# Anyone still build phase units?



## o1dschoo1

Thinking bout running my 7900x subzero 24/7


----------



## Schmuckley

In b4 a shyster posts.
<hint> If his name is Steve or Stephen, do not send money.


----------



## o1dschoo1

Schmuckley said:


> In b4 a shyster posts.


Yea true...


----------



## o1dschoo1

I remember in 2010 a few people use to build them


----------



## Schmuckley

o1dschoo1 said:


> I remember in 2010 a few people use to build them


Gray Mole was probably still around then..He built one for a friend of mine, but has since disappeared.
Steve has made around 5 people I know nothing but mad..the other guy..copper pot guy..he's MIA.
I wish I could help you, but cannot.


----------



## Schmuckley

You may find this interesting..









Build Your Own Phase Change PC Cooling System - Overclockers


This article describes the construction and operation of a single-stage vapor phase refrigeration system, and how to build your own phase change cooling system.




www.overclockers.com


----------



## Schmuckley

Here you go....





Phase Change


Phase Change




ldcooling.com






Something to note is to super-insulate your mobo and shoot dielectric grease into the socket.

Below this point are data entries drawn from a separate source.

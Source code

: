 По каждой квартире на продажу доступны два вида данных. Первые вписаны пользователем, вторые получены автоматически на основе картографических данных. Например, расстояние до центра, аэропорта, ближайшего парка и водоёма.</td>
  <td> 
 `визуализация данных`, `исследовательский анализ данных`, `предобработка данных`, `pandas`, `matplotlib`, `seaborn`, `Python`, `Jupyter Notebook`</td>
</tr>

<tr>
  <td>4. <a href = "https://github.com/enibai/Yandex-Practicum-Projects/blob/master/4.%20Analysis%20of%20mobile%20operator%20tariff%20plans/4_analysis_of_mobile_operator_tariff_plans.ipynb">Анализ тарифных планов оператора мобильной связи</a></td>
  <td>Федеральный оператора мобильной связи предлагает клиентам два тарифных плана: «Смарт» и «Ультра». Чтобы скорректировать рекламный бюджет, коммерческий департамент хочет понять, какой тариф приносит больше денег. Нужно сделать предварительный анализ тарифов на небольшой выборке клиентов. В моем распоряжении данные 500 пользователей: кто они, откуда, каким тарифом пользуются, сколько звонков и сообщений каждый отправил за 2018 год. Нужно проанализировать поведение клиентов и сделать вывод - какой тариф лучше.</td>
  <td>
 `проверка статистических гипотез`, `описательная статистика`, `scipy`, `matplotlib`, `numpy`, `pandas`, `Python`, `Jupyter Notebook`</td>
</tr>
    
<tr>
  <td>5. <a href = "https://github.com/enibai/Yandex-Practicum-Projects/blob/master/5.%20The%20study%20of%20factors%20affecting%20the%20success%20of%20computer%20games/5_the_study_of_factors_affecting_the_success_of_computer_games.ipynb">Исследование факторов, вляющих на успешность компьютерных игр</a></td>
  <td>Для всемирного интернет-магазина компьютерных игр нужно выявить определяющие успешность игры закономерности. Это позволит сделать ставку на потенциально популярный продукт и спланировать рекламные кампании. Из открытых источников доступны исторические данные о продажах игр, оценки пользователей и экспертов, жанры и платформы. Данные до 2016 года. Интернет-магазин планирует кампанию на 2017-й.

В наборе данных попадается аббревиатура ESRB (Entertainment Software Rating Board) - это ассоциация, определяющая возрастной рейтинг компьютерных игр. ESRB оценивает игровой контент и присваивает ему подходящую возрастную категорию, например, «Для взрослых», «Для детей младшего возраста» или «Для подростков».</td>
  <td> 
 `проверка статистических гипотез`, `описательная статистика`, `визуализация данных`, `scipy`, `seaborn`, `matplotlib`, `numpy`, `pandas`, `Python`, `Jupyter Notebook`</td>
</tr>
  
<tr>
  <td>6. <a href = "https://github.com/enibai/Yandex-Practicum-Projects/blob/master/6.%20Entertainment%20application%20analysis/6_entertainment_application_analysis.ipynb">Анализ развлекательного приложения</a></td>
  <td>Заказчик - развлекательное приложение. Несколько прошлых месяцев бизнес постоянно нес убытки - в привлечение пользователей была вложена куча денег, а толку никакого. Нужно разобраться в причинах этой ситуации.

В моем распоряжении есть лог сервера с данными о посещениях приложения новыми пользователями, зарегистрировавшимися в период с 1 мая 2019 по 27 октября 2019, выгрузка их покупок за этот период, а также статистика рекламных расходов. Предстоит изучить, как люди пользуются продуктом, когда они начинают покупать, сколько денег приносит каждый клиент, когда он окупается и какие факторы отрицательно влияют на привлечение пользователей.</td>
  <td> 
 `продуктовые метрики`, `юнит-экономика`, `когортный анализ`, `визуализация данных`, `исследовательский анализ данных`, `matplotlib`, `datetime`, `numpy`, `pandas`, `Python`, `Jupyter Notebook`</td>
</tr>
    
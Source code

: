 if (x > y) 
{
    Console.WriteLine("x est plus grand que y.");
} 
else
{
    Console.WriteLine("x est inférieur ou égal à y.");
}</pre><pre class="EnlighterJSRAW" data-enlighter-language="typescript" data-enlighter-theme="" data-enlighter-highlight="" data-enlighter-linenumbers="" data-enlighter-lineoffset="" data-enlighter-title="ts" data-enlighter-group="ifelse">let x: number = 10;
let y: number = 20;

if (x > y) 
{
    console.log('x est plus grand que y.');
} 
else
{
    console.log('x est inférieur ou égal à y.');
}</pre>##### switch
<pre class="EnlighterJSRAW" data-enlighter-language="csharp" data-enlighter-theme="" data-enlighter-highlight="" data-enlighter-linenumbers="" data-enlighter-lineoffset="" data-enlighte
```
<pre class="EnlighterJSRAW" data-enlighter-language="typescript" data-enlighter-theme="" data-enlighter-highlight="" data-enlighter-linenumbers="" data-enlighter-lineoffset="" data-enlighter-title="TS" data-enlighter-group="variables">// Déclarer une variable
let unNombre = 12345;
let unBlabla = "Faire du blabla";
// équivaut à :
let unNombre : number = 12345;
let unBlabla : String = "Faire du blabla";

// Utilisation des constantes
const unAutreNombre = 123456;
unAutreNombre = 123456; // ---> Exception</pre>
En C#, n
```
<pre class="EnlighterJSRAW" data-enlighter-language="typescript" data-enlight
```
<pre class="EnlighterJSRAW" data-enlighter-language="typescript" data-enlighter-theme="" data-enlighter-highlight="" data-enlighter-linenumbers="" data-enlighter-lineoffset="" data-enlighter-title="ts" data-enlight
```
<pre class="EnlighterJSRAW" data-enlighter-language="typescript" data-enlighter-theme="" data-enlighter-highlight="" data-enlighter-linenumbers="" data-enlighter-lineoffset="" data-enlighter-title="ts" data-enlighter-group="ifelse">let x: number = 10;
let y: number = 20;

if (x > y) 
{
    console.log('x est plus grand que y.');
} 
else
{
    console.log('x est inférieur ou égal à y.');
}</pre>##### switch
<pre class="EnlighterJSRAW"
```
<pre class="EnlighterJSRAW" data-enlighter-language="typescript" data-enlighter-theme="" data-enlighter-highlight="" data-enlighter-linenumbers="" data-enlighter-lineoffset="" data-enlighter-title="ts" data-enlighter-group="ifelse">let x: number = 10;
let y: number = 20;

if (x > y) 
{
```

Yikes. Anything can go wrong. If it's AMD, maybe put chip in and vasoline or LET all around socket. Cannot be above IHS, though.


----------



## o1dschoo1

Schmuckley said:


> Here you go....
> 
> 
> 
> 
> 
> Phase Change
> 
> 
> Phase Change
> 
> 
> 
> 
> ldcooling.com
> 
> 
> 
> 
> 
> 
> Something to note is to super-insulate your mobo and shoot dielectric grease into the socket. Yikes. Anything can go wrong. If it's AMD, maybe put chip in and vasoline or LET all around socket. Cannot be above IHS, though.


Die electric grease in socket art putty and electrical tape lol. I have a dice pot but want sub ambient daily . I would build one but want a cascade unit honestly.


----------



## Schmuckley

o1dschoo1 said:


> Die electric grease in socket art putty and electrical tape lol. I have a dice pot but want sub ambient daily . I would build one but want a cascade unit honestly.


Obviously that's an SS unit I linked. Cascades are like unicorns these days. Maybe learn to build your own?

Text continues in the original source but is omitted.